Un film d une époque... le grand wall street des raiders, des opas agressives ... les années 80 de NY... même avec quelques années plus tard ils donnent une idée de ce milieu des traders en bretelles cupides. C était un choc à sa sortie, c est désormais un film témoin
Un film au rythme exaltant, satire grinçante de la Bourse, et s'il est difficile pour les non-initiés de percevoir le langage autiste des courtiers, le spectateur se prend tout de même au jeu et suit les aventures de Buddy Fox avec entrain. Les acteurs sont tous excellents, notamment Michael Douglas, né pour incarner Gordon Gekko, et la mise en scène est vraiment réussie, montrant New York à travers le prisme de Wall Street et de ses chiens cupides et méprisants. On est conquis par cette représentation et le parcours du personnage principal ; le film est ainsi profondément humain, là où les protagonistes étaient au départ si facilement identifiables à des monstres.
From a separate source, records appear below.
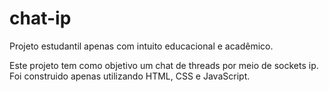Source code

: # chat-ip

Projeto estudantil apenas com intuito educacional e acadêmico.

Este projeto tem como objetivo um chat de threads por meio de sockets ip. Foi construido apenas utilizando HTML, CSS e JavaScript.
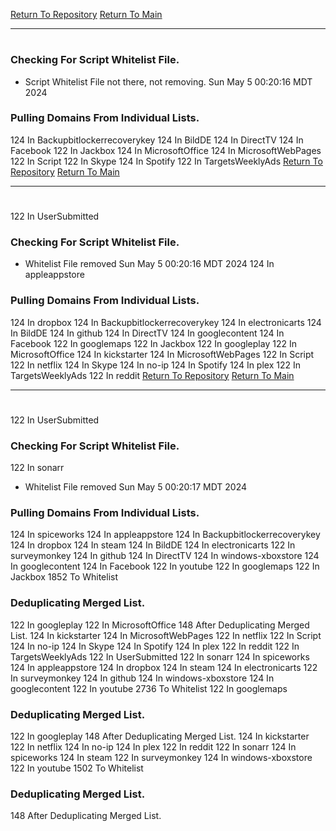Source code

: [Return To Repository](https://github.com/DigitalWarrior/piholeparser/)
[Return To Main](https://github.com/DigitalWarrior/piholeparser/blob/master/RecentRunLogs/Mainlog.md)
____________________________________
# 
### Checking For Script Whitelist File.
* Script Whitelist File not there, not removing. Sun May  5 00:20:16 MDT 2024
### Pulling Domains From Individual Lists.
124 In Backupbitlockerrecoverykey
124 In BildDE
124 In DirectTV
124 In Facebook
122 In Jackbox
124 In MicrosoftOffice
124 In MicrosoftWebPages
122 In Script
122 In Skype
124 In Spotify
122 In TargetsWeeklyAds
[Return To Repository](https://github.com/DigitalWarrior/piholeparser/)
[Return To Main](https://github.com/DigitalWarrior/piholeparser/blob/master/RecentRunLogs/Mainlog.md)
____________________________________
# 
122 In UserSubmitted
### Checking For Script Whitelist File.
* Whitelist File removed Sun May  5 00:20:16 MDT 2024
124 In appleappstore
### Pulling Domains From Individual Lists.
124 In dropbox
124 In Backupbitlockerrecoverykey
124 In electronicarts
124 In BildDE
124 In github
124 In DirectTV
124 In googlecontent
124 In Facebook
122 In googlemaps
122 In Jackbox
122 In googleplay
122 In MicrosoftOffice
124 In kickstarter
124 In MicrosoftWebPages
122 In Script
122 In netflix
124 In Skype
124 In no-ip
124 In Spotify
124 In plex
122 In TargetsWeeklyAds
122 In reddit
[Return To Repository](https://github.com/DigitalWarrior/piholeparser/)
[Return To Main](https://github.com/DigitalWarrior/piholeparser/blob/master/RecentRunLogs/Mainlog.md)
____________________________________
# 
122 In UserSubmitted
### Checking For Script Whitelist File.
122 In sonarr
* Whitelist File removed Sun May  5 00:20:17 MDT 2024
### Pulling Domains From Individual Lists.
124 In spiceworks
124 In appleappstore
124 In Backupbitlockerrecoverykey
124 In dropbox
124 In steam
124 In BildDE
124 In electronicarts
122 In surveymonkey
124 In github
124 In DirectTV
124 In windows-xboxstore
124 In googlecontent
124 In Facebook
122 In youtube
122 In googlemaps
122 In Jackbox
1852 To Whitelist
### Deduplicating Merged List.
122 In googleplay
122 In MicrosoftOffice
148 After Deduplicating Merged List.
124 In kickstarter
124 In MicrosoftWebPages
122 In netflix
122 In Script
124 In no-ip
124 In Skype
124 In Spotify
124 In plex
122 In reddit
122 In TargetsWeeklyAds
122 In UserSubmitted
122 In sonarr
124 In spiceworks
124 In appleappstore
124 In dropbox
124 In steam
124 In electronicarts
122 In surveymonkey
124 In github
124 In windows-xboxstore
124 In googlecontent
122 In youtube
2736 To Whitelist
122 In googlemaps
### Deduplicating Merged List.
122 In googleplay
148 After Deduplicating Merged List.
124 In kickstarter
122 In netflix
124 In no-ip
124 In plex
122 In reddit
122 In sonarr
124 In spiceworks
124 In steam
122 In surveymonkey
124 In windows-xboxstore
122 In youtube
1502 To Whitelist
### Deduplicating Merged List.
148 After Deduplicating Merged List.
Un film critique du monde sans pitié qu'est la finance. Malheureusement il s'agit d'une oeuvre pour un public bien précis. Je veux dire par là que ceux comme moi, qui ne comprennent rien aux bourses, seront laisser sur la touche. On peut très vite décrocher, mais la réalisation nerveuse, très rythmé, sans réel temps mort, fait de cette histoire où même si on ne comprend rien, un bon moment.
Un excellent film d'Oliver Stone qui retranscrit à merveille l'ambiance stressante et cruelle qui entoure le monde de Wall Street. Michael Douglas est absolument parfait dans le rôle du dirigeant avide d'argent. De son côté, Charlie Sheen s'en sort brillamment malgré son jeune âge.
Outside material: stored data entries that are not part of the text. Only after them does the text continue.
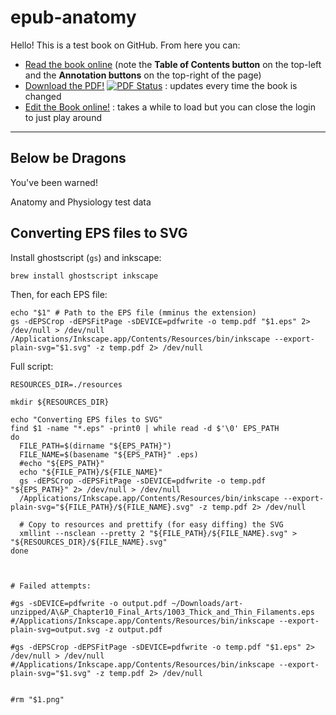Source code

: epub-anatomy
============

Hello! This is a test book on GitHub. From here you can:

* [Read the book online](http://philschatz.github.io/epub-anatomy/reader/) (note the **Table of Contents button** on the top-left and the **Annotation buttons** on the top-right of the page)
* [Download the PDF!](http://pdf.oerpub.org/philschatz/epub-anatomy/) [![PDF Status](http://pdf.oerpub.org/philschatz/epub-anatomy.png)](http://pdf.oerpub.org/philschatz/epub-anatomy/) : updates every time the book is changed
* [Edit the Book online!](http://oerpub.github.io/github-bookeditor/#repo/philschatz/epub-anatomy) : takes a while to load but you can close the login to just play around

----

## Below be Dragons

You've been warned!

Anatomy and Physiology test data

Converting EPS files to SVG
---------------------------

Install ghostscript (`gs`) and inkscape:

    brew install ghostscript inkscape

Then, for each EPS file:

    echo "$1" # Path to the EPS file (mminus the extension)
    gs -dEPSCrop -dEPSFitPage -sDEVICE=pdfwrite -o temp.pdf "$1.eps" 2> /dev/null > /dev/null
    /Applications/Inkscape.app/Contents/Resources/bin/inkscape --export-plain-svg="$1.svg" -z temp.pdf 2> /dev/null



Full script:

    RESOURCES_DIR=./resources

    mkdir ${RESOURCES_DIR}

    echo "Converting EPS files to SVG"
    find $1 -name "*.eps" -print0 | while read -d $'\0' EPS_PATH
    do
      FILE_PATH=$(dirname "${EPS_PATH}")
      FILE_NAME=$(basename "${EPS_PATH}" .eps)
      #echo "${EPS_PATH}"
      echo "${FILE_PATH}/${FILE_NAME}"
      gs -dEPSCrop -dEPSFitPage -sDEVICE=pdfwrite -o temp.pdf "${EPS_PATH}" 2> /dev/null > /dev/null
      /Applications/Inkscape.app/Contents/Resources/bin/inkscape --export-plain-svg="${FILE_PATH}/${FILE_NAME}.svg" -z temp.pdf 2> /dev/null

      # Copy to resources and prettify (for easy diffing) the SVG
      xmllint --nsclean --pretty 2 "${FILE_PATH}/${FILE_NAME}.svg" > "${RESOURCES_DIR}/${FILE_NAME}.svg"
    done



    # Failed attempts:

    #gs -sDEVICE=pdfwrite -o output.pdf ~/Downloads/art-unzipped/A\&P_Chapter10_Final_Arts/1003_Thick_and_Thin_Filaments.eps
    #/Applications/Inkscape.app/Contents/Resources/bin/inkscape --export-plain-svg=output.svg -z output.pdf

    #gs -dEPSCrop -dEPSFitPage -sDEVICE=pdfwrite -o temp.pdf "$1.eps" 2> /dev/null > /dev/null
    #/Applications/Inkscape.app/Contents/Resources/bin/inkscape --export-plain-svg="$1.svg" -z temp.pdf 2> /dev/null


    #rm "$1.png"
Bon film d'Oliver Stone qui dénonce ici avec habileté la cupidité des financiers à travers cette relation père-fils. Sortit à la fin des années 80, où le libéralisme et la dérégulation prenaient leurs essors pour voir le capitalisme financier, court termiste et amoral, prendre le dessus sur le capitalisme managérial symbolisé ici par le père Fox.
Lorsque l'on compare sa suite à ce premier volet , on se rend compte à quel point celui-çi est réussi , mais aussi à quel point le deuxième volet est foiré de long en large. Un scénario corrosif , incisif et fort bien documenté , des acteurs formidables incarnant des personnages ultra charismatiques ( le désormais célèbre gekko), et la patte d'oliver stone alors à son apogée. wall street 2 symbolisant lui son crépuscule.